After decades of Black Panther stories, which soon featured black creators such as Christopher Priest, Reginald Hudlin, Ta-Nehisi Coates, and artist Brian Stelfreeze, it was time for the movie. Though Wakanda was indeed “clunky” in its earliest depictions, its cinematic form was anything but.
In featuring black perspectives and allies who make art with empathy, Wakanda came to the screen bursting with life.
In an interview with Inverse, Ruth E. Carter explained how research into various African tribes, such as the Himba, Turkana, and Masai, shaped the costuming for the Wakandan royal guard, the Dora Milaje.
“When you look at the Turkana or the Masai, you see them wearing this beautiful red that’s vibrant,” she said, “So I bumped up the red so that if you see ten Dora Milaje together, it felt like twenty, because of that imposing color coming at you. This fiery red.”

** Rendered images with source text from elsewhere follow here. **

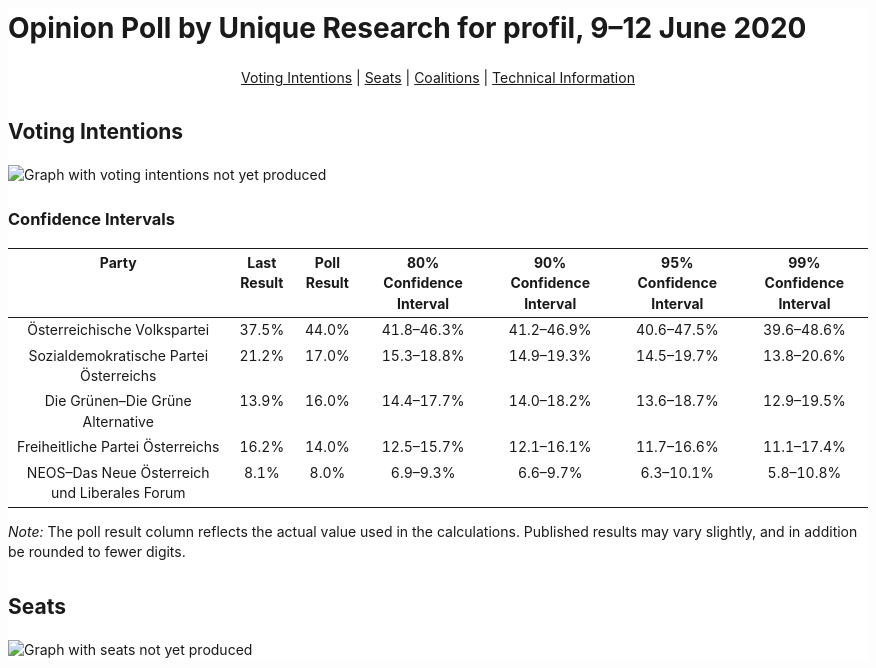 # Opinion Poll by Unique Research for profil, 9–12 June 2020

<p align="center"><a href="#voting-intentions">Voting Intentions</a> | <a href="#seats">Seats</a> | <a href="#coalitions">Coalitions</a> | <a href="#technical-information">Technical Information</a></p>

## Voting Intentions

![Graph with voting intentions not yet produced](2020-06-12-UniqueResearch.png "Voting Intentions")

### Confidence Intervals

| Party | Last Result | Poll Result | 80% Confidence Interval | 90% Confidence Interval | 95% Confidence Interval | 99% Confidence Interval |
|:-----:|:-----------:|:-----------:|:-----------------------:|:-----------------------:|:-----------------------:|:-----------------------:|
| Österreichische Volkspartei | 37.5% | 44.0% | 41.8–46.3% |41.2–46.9% |40.6–47.5% |39.6–48.6% |
| Sozialdemokratische Partei Österreichs | 21.2% | 17.0% | 15.3–18.8% |14.9–19.3% |14.5–19.7% |13.8–20.6% |
| Die Grünen–Die Grüne Alternative | 13.9% | 16.0% | 14.4–17.7% |14.0–18.2% |13.6–18.7% |12.9–19.5% |
| Freiheitliche Partei Österreichs | 16.2% | 14.0% | 12.5–15.7% |12.1–16.1% |11.7–16.6% |11.1–17.4% |
| NEOS–Das Neue Österreich und Liberales Forum | 8.1% | 8.0% | 6.9–9.3% |6.6–9.7% |6.3–10.1% |5.8–10.8% |

*Note:* The poll result column reflects the actual value used in the calculations. Published results may vary slightly, and in addition be rounded to fewer digits.

## Seats

![Graph with seats not yet produced](2020-06-12-UniqueResearch-seats.png "Seats")
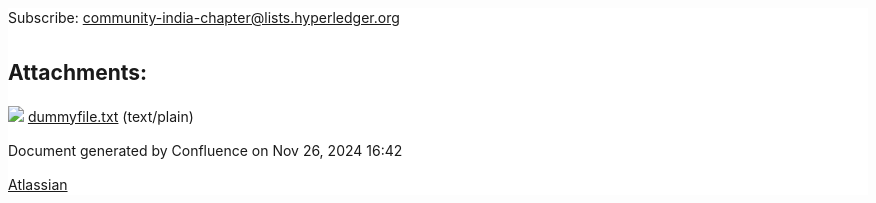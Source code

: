 Subscribe: [community-india-chapter@lists.hyperledger.org](mailto:community-india-chapter@lists.hyperledger.org)

## Attachments:

![](images/icons/bullet_blue.gif) [dummyfile.txt](attachments/19170915/19170917.txt) (text/plain)

Document generated by Confluence on Nov 26, 2024 16:42

[Atlassian](http://www.atlassian.com/)
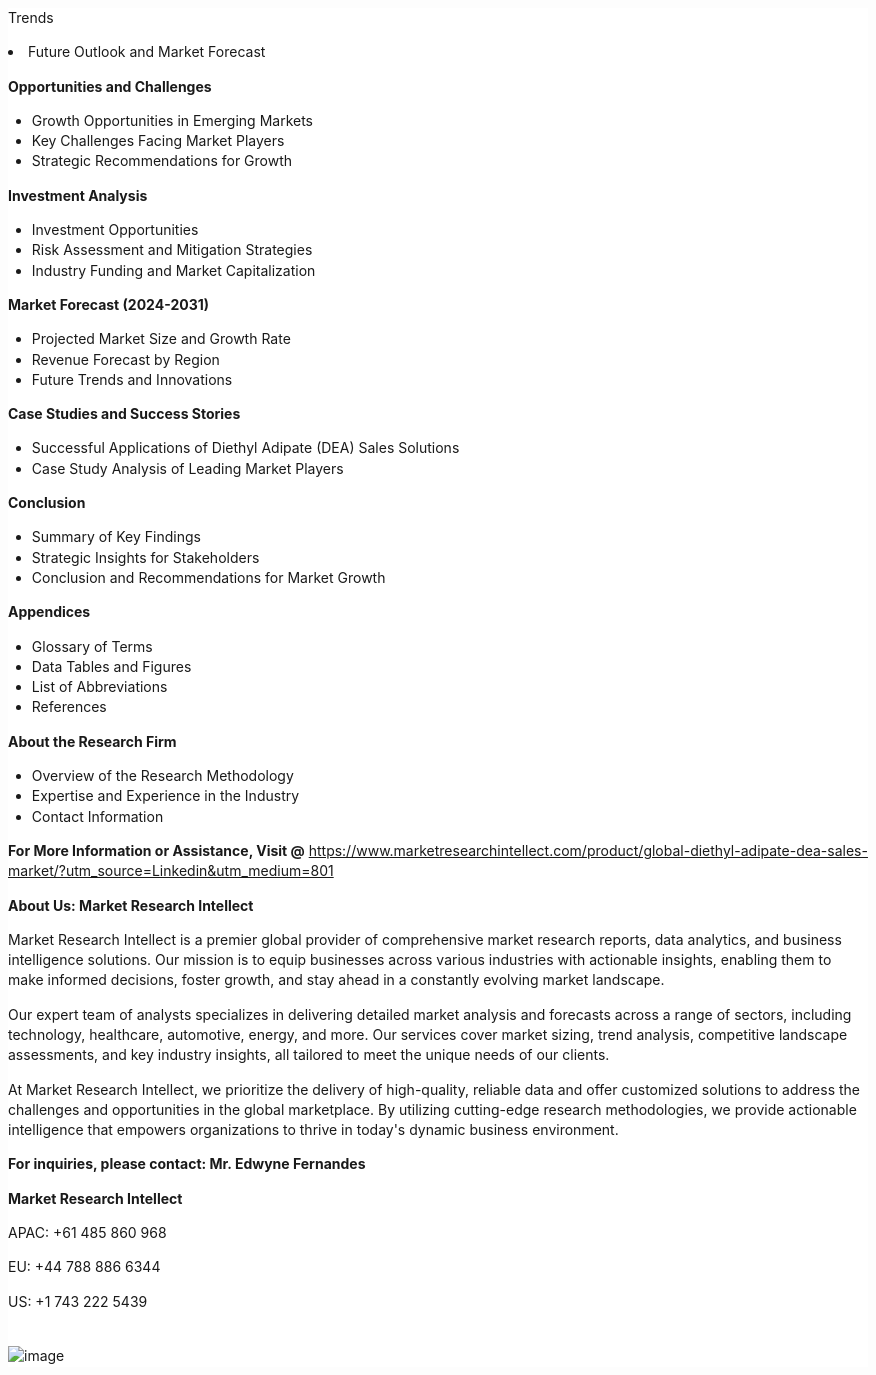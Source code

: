 Trends</li><li>Future Outlook and Market Forecast</li></ul><p><strong>Opportunities and Challenges</strong></p><ul><li>Growth Opportunities in Emerging Markets</li><li>Key Challenges Facing Market Players</li><li>Strategic Recommendations for Growth</li></ul><p><strong>Investment Analysis</strong></p><ul><li>Investment Opportunities</li><li>Risk Assessment and Mitigation Strategies</li><li>Industry Funding and Market Capitalization</li></ul><p><strong>Market Forecast (2024-2031)</strong></p><ul><li>Projected Market Size and Growth Rate</li><li>Revenue Forecast by Region</li><li>Future Trends and Innovations</li></ul><p><strong>Case Studies and Success Stories</strong></p><ul><li>Successful Applications of Diethyl Adipate (DEA) Sales Solutions</li><li>Case Study Analysis of Leading Market Players</li></ul><p><strong>Conclusion</strong></p><ul><li>Summary of Key Findings</li><li>Strategic Insights for Stakeholders</li><li>Conclusion and Recommendations for Market Growth</li></ul><p><strong>Appendices</strong></p><ul><li>Glossary of Terms</li><li>Data Tables and Figures</li><li>List of Abbreviations</li><li>References</li></ul><p><strong>About the Research Firm</strong></p><ul><li>Overview of the Research Methodology</li><li>Expertise and Experience in the Industry</li><li>Contact Information</li></ul></div><div class="article-main__content" data-test-id="publishing-text-block"><p><span class="font-[700]"><strong>For More Information or Assistance, Visit @</strong>&nbsp;<a href="https://www.marketresearchintellect.com/product/global-diethyl-adipate-dea-sales-market/?utm_source=Linkedin&utm_medium=801">https://www.marketresearchintellect.com/product/global-diethyl-adipate-dea-sales-market/?utm_source=Linkedin&utm_medium=801</a></span></p><p><strong>About Us: Market Research Intellect</strong></p><p>Market Research Intellect is a premier global provider of comprehensive market research reports, data analytics, and business intelligence solutions. Our mission is to equip businesses across various industries with actionable insights, enabling them to make informed decisions, foster growth, and stay ahead in a constantly evolving market landscape.</p><p>Our expert team of analysts specializes in delivering detailed market analysis and forecasts across a range of sectors, including technology, healthcare, automotive, energy, and more. Our services cover market sizing, trend analysis, competitive landscape assessments, and key industry insights, all tailored to meet the unique needs of our clients.</p><p>At Market Research Intellect, we prioritize the delivery of high-quality, reliable data and offer customized solutions to address the challenges and opportunities in the global marketplace. By utilizing cutting-edge research methodologies, we provide actionable intelligence that empowers organizations to thrive in today's dynamic business environment.</p><p><strong>For inquiries, please contact: Mr. Edwyne Fernandes</strong></p><p><strong>Market Research Intellect</strong></p><p>APAC: +61 485 860 968</p><p>EU: +44 788 886 6344</p><p>US: +1 743 222 5439</p></div><div class="article-main__content" data-test-id="publishing-text-block">&nbsp;</div>
![image](https://github.com/user-attachments/assets/937459c1-d4c3-4a31-9e97-c6778c33fcd3)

The Ndebele people of South Africa, whose women wear brass and copper rings that symbolize a bond to their husbands, also influenced both Carter and Coogler to give the Dora Milaje a unique piece of tactical gear .“Ryan wanted them to feel like armor,” Carter said.
For Beachler, there were ten months of research and careful thought into the lifestyles Wakandans lead.
“I drew from a lot of different places,” Beachler told Film School Rejects, “and keeping the tradition involved in the aesthetic and the design language was of the utmost importance, because it’s about black representation, the black future and agency using architecture and history and science and myth and biomimetics, and biomorphosis, and all of that went into the design.”
Philosophically, Beachler said it’s not Vibranium that defines Wakanda, but the people.
“Technology is there to serve our lives, not for us to serve technology,” she told CityLab. “And I think that’s why people responded to Wakanda on this massive level: people.”
In an interview with Pitchfork, the Swedish-born composer Görranson revealed his research that involved traveling to West and South Africa to absorb its musical identities. He traveled with local musicians “for months in preparation.”
“After I read the script and learned about Wakanda, I thought a lot about what music they would have there. It could be anything!” he said. “But it’s still in Africa, and music from Africa is a language—it has a purpose. You don’t just play music for people to hear, every rhythm is written for a specific reason—for a ceremony, for the king.”
Part of Görranson’s research involved discovering music lost to colonization. An archive of 20,000 records recorded by “a British guy who went around to thousands of different tribes in Africa” was one of Görranson’s biggest resources. “A lot of that music doesn’t exist anymore because of colonization. So I spent a lot of time listening to these recordings and discovering.”
Just as Stan Lee and Jack Kirby introduced a revelatory idea such as Wakanda — a technologically advanced, free African nation — in mainstream comic books, so have the filmmakers of Black Panther to a worldwide audience. While the film isn’t deemed “Best Picture,” that Wakanda was celebrated amidst the glitz and glamour of Tinseltown’s premier night is its own reward. As Carter said onstage during her speech, “This has been a long time coming.”